** Opening Stored data block **
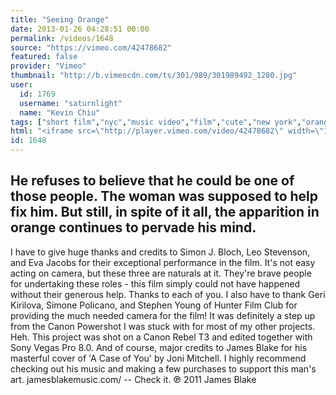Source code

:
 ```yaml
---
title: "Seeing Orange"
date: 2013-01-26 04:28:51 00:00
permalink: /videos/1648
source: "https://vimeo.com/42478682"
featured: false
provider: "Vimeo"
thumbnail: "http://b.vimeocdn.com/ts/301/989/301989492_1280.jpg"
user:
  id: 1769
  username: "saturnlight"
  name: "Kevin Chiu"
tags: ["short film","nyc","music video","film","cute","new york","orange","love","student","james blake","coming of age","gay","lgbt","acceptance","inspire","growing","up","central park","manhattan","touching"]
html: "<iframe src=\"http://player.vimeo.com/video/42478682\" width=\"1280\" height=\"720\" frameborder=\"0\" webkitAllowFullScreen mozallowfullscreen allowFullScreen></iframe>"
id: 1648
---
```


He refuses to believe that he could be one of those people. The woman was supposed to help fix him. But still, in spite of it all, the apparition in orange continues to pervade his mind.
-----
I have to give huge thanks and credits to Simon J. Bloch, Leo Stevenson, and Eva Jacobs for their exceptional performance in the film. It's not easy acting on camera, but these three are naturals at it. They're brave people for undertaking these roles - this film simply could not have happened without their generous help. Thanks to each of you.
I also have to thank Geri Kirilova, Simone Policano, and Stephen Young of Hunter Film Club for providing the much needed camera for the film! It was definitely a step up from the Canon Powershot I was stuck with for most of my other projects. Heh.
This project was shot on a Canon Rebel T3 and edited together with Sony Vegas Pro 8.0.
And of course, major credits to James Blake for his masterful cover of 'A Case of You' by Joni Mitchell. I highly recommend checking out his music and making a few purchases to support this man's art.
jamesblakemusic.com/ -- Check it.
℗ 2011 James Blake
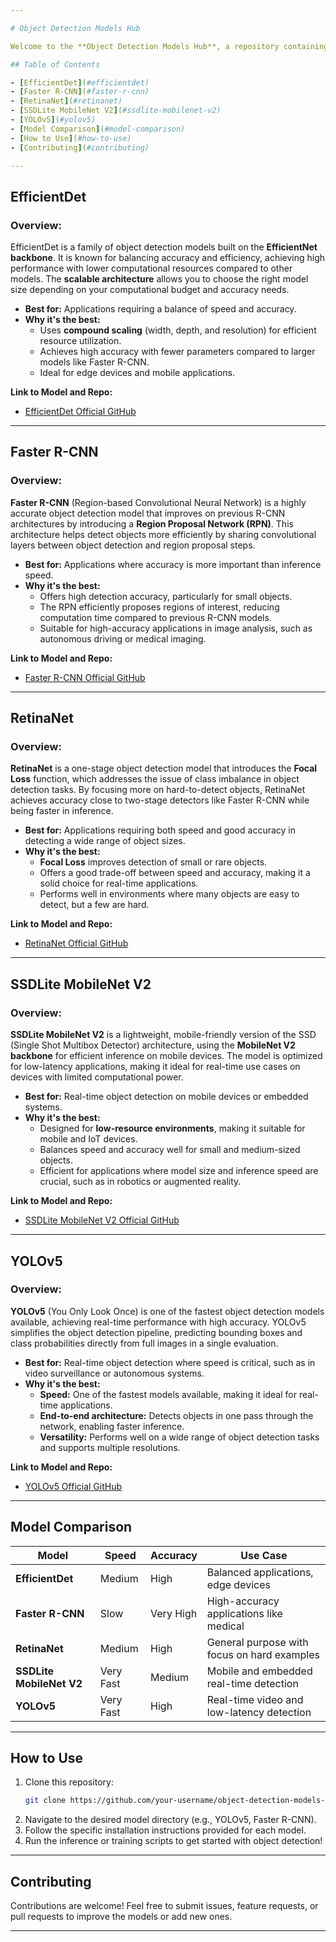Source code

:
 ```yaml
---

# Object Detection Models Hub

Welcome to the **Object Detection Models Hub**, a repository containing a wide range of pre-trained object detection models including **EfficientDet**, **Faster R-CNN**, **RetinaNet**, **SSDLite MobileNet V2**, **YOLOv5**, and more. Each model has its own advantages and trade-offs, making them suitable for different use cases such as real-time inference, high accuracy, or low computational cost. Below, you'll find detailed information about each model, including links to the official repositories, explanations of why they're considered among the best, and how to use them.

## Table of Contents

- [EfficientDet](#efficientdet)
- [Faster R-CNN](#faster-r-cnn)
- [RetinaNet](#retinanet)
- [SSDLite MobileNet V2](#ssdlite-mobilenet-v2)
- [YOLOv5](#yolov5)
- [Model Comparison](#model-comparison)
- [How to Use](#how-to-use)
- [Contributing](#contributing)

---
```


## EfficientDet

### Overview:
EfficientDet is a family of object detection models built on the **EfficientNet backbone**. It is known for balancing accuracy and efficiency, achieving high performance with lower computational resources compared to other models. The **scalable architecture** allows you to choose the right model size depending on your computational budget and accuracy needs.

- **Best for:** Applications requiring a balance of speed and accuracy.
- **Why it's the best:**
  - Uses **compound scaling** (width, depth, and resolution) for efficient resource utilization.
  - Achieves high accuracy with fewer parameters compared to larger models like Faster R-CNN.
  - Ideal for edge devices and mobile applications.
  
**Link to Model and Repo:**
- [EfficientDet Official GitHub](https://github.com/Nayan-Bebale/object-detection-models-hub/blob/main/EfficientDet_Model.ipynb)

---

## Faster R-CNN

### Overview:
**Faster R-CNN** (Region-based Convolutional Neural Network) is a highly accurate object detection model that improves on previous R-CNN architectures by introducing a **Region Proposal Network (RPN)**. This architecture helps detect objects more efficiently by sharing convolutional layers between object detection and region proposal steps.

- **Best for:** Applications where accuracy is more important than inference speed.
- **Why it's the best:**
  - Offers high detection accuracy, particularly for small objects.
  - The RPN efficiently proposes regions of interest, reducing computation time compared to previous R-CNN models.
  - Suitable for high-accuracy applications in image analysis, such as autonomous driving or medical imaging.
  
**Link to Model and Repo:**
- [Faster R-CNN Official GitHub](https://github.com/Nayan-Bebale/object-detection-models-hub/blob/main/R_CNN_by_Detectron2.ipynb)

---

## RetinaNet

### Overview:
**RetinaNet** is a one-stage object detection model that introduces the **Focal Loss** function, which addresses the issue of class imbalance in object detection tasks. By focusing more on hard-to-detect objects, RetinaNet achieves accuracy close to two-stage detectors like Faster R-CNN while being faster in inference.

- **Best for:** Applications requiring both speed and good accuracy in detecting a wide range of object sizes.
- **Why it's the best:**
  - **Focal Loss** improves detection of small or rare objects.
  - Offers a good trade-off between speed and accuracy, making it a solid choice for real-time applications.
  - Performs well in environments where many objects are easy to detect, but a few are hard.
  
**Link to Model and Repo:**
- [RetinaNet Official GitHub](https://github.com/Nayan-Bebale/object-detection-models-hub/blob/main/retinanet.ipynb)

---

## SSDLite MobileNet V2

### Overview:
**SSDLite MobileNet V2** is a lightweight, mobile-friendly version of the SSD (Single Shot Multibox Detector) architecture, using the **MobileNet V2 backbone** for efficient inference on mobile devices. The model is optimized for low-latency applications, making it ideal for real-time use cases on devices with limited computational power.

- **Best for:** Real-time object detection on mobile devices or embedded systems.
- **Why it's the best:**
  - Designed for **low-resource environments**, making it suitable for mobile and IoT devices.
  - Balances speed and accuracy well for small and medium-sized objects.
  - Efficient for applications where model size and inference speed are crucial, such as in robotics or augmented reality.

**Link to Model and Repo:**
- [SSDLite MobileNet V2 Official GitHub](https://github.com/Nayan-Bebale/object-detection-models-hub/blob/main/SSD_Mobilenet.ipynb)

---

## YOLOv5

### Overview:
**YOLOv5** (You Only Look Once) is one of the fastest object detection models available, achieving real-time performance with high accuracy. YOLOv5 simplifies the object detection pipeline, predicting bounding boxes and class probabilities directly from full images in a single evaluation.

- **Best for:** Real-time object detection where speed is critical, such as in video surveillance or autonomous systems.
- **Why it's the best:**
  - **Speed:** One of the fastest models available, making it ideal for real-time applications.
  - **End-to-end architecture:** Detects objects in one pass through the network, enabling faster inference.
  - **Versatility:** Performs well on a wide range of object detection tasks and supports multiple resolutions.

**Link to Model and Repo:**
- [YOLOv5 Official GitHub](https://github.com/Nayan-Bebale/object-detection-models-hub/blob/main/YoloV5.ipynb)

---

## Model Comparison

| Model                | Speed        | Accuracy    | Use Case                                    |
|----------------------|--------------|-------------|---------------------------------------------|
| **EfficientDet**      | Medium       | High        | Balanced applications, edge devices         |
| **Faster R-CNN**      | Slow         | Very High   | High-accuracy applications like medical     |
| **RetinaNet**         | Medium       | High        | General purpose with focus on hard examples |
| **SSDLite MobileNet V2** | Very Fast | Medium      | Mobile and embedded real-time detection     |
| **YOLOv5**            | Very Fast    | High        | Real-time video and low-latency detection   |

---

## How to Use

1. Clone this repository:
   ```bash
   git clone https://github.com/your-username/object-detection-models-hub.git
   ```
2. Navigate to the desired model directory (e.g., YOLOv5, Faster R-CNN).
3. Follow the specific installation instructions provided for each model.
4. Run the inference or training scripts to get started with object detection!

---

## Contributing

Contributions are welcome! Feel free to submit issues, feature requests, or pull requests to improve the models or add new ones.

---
** Closing Stored data block **
** Opening Stored data block **
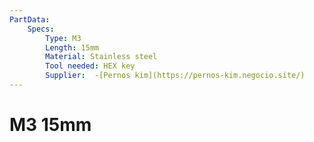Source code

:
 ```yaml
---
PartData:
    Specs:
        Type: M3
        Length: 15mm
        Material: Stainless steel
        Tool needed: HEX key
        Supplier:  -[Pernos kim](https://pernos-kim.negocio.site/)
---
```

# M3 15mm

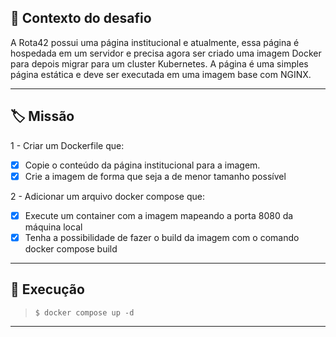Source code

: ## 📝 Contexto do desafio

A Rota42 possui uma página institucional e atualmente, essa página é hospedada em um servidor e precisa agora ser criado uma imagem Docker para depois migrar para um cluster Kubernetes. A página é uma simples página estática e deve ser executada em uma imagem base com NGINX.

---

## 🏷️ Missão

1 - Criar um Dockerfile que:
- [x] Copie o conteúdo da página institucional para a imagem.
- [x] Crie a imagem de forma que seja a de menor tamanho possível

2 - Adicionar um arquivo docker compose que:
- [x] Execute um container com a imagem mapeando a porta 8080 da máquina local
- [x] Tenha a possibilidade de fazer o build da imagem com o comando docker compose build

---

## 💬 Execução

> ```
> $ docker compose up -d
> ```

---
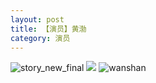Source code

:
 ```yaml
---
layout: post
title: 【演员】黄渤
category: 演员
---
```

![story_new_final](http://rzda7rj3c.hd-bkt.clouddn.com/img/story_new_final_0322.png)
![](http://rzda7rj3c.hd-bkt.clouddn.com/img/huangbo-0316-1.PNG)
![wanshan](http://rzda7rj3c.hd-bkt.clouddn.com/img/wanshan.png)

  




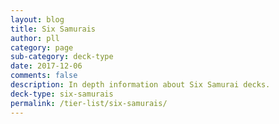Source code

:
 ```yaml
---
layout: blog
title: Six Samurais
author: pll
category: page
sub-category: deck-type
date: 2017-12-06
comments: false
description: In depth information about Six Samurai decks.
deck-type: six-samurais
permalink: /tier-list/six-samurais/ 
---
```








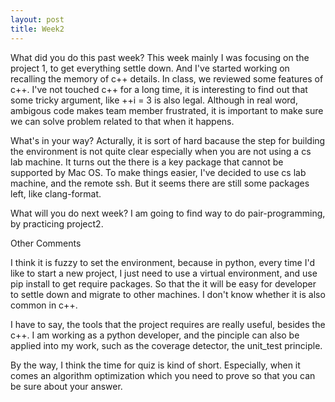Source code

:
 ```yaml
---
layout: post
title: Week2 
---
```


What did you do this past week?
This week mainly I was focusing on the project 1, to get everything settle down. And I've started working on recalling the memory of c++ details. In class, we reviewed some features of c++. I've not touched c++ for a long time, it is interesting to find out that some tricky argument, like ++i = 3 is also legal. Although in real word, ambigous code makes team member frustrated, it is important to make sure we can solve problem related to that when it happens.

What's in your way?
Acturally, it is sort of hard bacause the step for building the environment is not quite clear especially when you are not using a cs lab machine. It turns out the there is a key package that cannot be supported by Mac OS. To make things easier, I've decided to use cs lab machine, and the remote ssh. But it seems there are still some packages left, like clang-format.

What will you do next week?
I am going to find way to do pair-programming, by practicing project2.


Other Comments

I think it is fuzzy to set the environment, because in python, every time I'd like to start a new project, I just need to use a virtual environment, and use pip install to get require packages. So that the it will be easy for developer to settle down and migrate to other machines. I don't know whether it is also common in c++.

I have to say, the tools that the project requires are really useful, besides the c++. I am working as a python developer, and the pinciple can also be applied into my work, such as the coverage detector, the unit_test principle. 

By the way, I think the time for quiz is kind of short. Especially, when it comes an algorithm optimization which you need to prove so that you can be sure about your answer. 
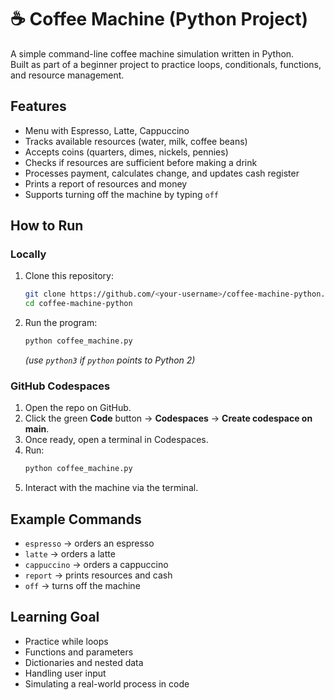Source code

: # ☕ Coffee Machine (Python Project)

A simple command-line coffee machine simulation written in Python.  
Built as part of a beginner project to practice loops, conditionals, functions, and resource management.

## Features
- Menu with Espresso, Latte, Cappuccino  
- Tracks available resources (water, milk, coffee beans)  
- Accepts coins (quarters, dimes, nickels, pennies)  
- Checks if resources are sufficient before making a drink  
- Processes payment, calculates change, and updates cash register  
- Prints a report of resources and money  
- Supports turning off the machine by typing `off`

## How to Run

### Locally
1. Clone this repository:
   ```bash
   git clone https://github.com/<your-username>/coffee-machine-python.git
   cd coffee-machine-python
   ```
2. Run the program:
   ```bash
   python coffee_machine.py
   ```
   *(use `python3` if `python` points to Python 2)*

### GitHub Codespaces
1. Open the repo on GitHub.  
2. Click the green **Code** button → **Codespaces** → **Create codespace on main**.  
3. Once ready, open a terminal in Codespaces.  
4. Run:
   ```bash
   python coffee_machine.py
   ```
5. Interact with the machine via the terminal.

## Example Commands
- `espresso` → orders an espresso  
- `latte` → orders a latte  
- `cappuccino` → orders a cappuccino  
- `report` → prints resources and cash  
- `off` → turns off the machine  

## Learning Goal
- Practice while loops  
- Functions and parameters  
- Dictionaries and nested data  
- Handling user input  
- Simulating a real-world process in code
** Closing Stored data block **
** Opening Stored data block **
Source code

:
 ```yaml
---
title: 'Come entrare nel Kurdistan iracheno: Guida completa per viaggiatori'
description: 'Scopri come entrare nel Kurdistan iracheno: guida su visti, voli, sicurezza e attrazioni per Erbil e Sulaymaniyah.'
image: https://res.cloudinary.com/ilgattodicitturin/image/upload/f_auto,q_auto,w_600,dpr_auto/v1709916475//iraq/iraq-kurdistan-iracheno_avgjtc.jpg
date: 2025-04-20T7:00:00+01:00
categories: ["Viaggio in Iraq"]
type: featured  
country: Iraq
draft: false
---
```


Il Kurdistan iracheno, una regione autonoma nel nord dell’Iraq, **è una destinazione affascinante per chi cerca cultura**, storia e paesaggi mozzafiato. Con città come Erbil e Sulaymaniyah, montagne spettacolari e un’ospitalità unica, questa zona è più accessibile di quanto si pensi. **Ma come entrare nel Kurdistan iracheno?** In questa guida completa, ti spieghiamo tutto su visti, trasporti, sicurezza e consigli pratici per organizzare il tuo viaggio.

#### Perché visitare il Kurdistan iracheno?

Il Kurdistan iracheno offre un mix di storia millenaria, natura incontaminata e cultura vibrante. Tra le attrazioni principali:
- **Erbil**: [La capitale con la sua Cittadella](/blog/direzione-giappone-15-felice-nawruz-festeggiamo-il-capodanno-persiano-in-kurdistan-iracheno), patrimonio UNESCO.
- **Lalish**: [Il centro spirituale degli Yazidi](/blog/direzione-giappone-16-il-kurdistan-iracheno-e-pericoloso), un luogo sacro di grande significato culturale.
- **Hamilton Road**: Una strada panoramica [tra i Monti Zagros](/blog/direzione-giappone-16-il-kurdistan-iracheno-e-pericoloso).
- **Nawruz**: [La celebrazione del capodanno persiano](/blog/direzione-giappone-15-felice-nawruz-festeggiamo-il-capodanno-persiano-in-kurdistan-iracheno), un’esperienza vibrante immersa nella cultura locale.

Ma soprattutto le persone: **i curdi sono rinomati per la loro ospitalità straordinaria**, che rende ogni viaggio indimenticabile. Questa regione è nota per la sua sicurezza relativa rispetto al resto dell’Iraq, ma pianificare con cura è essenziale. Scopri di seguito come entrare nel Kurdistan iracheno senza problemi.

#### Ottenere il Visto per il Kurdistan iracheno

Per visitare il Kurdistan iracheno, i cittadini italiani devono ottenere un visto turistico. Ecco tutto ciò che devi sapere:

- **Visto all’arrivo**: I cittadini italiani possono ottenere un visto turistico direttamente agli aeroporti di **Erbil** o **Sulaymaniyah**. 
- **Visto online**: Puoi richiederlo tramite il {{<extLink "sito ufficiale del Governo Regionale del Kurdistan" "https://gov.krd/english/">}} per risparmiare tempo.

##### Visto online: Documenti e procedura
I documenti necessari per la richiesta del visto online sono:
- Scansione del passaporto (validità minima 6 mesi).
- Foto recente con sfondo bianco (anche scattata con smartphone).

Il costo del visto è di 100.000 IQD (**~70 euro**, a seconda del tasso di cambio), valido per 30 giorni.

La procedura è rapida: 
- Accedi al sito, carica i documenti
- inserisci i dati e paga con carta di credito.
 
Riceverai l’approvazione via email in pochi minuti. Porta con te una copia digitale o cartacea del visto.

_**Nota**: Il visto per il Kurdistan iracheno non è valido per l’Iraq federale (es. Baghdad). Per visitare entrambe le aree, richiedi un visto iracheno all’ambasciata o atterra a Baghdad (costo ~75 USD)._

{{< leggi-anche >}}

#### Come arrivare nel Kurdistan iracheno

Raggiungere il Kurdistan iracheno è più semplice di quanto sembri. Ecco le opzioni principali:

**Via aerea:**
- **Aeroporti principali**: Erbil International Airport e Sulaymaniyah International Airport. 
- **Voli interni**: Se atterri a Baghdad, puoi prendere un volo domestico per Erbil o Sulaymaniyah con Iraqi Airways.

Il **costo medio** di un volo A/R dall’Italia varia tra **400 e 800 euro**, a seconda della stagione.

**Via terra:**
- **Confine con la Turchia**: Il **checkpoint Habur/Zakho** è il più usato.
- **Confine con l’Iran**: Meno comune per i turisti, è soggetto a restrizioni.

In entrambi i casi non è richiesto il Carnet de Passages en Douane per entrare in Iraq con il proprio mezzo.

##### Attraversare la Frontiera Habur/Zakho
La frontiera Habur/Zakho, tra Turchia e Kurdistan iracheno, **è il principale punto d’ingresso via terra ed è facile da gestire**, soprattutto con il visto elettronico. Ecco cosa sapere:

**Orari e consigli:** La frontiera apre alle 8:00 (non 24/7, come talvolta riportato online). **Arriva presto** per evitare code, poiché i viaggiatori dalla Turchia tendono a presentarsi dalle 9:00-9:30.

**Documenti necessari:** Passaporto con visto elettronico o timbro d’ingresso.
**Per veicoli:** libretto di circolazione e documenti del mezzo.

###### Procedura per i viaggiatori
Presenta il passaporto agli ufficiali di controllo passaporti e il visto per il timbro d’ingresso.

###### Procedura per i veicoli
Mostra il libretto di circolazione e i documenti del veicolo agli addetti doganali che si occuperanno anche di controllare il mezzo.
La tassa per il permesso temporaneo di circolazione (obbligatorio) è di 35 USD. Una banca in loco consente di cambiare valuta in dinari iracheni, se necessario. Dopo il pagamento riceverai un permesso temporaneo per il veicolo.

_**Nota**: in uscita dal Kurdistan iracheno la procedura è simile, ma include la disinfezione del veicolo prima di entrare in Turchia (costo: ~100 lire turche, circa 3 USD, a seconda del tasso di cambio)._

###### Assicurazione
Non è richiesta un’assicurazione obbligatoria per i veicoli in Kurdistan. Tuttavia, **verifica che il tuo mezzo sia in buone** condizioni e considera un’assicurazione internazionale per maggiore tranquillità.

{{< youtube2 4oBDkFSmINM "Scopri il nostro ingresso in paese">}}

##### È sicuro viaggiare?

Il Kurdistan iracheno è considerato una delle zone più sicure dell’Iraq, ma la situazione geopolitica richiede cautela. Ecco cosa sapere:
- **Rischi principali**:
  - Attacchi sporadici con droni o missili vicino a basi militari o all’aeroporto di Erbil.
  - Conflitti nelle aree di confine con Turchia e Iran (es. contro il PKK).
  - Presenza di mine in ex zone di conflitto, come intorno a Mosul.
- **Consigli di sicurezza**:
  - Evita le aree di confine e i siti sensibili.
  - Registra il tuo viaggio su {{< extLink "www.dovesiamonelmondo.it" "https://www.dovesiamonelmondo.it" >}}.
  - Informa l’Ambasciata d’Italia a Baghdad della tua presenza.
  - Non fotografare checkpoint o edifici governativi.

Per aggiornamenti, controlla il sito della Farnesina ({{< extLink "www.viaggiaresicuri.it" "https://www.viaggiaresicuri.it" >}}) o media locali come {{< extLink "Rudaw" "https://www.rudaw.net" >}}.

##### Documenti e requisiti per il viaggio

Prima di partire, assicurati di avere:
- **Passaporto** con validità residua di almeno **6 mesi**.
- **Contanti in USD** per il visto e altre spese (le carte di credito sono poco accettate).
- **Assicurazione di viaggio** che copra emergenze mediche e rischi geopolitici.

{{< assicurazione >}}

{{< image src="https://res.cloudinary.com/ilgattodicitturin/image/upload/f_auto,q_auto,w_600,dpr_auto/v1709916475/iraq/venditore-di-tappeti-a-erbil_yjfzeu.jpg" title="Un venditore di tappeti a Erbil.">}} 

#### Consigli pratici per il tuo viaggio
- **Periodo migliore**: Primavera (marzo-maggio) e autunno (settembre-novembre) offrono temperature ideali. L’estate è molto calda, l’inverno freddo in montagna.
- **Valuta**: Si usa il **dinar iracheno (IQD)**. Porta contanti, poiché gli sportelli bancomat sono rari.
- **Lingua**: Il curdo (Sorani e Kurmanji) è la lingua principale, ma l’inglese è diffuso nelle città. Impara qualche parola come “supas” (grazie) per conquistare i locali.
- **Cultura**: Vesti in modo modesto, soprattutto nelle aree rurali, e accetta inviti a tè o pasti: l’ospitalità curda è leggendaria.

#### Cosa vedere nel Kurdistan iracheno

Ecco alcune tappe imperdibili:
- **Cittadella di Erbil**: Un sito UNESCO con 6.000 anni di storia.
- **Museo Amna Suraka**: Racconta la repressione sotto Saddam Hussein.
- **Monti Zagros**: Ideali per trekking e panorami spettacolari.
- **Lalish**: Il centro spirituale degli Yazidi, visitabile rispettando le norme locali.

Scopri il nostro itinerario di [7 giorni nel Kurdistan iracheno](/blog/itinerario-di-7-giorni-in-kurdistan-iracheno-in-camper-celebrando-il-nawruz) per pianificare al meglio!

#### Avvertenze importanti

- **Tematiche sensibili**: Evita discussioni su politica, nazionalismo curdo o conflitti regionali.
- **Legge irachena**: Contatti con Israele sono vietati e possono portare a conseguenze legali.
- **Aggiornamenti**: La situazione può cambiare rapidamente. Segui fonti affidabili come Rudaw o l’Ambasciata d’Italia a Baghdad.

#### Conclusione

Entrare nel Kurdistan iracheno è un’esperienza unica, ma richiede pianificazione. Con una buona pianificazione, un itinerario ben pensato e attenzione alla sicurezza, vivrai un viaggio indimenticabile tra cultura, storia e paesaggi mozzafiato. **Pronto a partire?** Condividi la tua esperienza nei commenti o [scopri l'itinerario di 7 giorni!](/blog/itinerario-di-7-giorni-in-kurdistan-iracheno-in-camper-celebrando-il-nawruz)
** Closing Stored data block **
■ Problem statement
Write down again, exactly as given, only the lines above that fall from the line with "- Presenza di" to the line with "- **Valuta**: Si", inclusive.

■ Finished exercise
  - Presenza di mine in ex zone di conflitto, come intorno a Mosul.
- **Consigli di sicurezza**:
  - Evita le aree di confine e i siti sensibili.
  - Registra il tuo viaggio su {{< extLink "www.dovesiamonelmondo.it" "https://www.dovesiamonelmondo.it" >}}.
  - Informa l’Ambasciata d’Italia a Baghdad della tua presenza.
  - Non fotografare checkpoint o edifici governativi.

Per aggiornamenti, controlla il sito della Farnesina ({{< extLink "www.viaggiaresicuri.it" "https://www.viaggiaresicuri.it" >}}) o media locali come {{< extLink "Rudaw" "https://www.rudaw.net" >}}.

##### Documenti e requisiti per il viaggio

Prima di partire, assicurati di avere:
- **Passaporto** con validità residua di almeno **6 mesi**.
- **Contanti in USD** per il visto e altre spese (le carte di credito sono poco accettate).
- **Assicurazione di viaggio** che copra emergenze mediche e rischi geopolitici.

{{< assicurazione >}}

{{< image src="https://res.cloudinary.com/ilgattodicitturin/image/upload/f_auto,q_auto,w_600,dpr_auto/v1709916475/iraq/venditore-di-tappeti-a-erbil_yjfzeu.jpg" title="Un venditore di tappeti a Erbil.">}} 

#### Consigli pratici per il tuo viaggio
- **Periodo migliore**: Primavera (marzo-maggio) e autunno (settembre-novembre) offrono temperature ideali. L’estate è molto calda, l’inverno freddo in montagna.
- **Valuta**: Si usa il **dinar iracheno (IQD)**. Porta contanti, poiché gli sportelli bancomat sono rari.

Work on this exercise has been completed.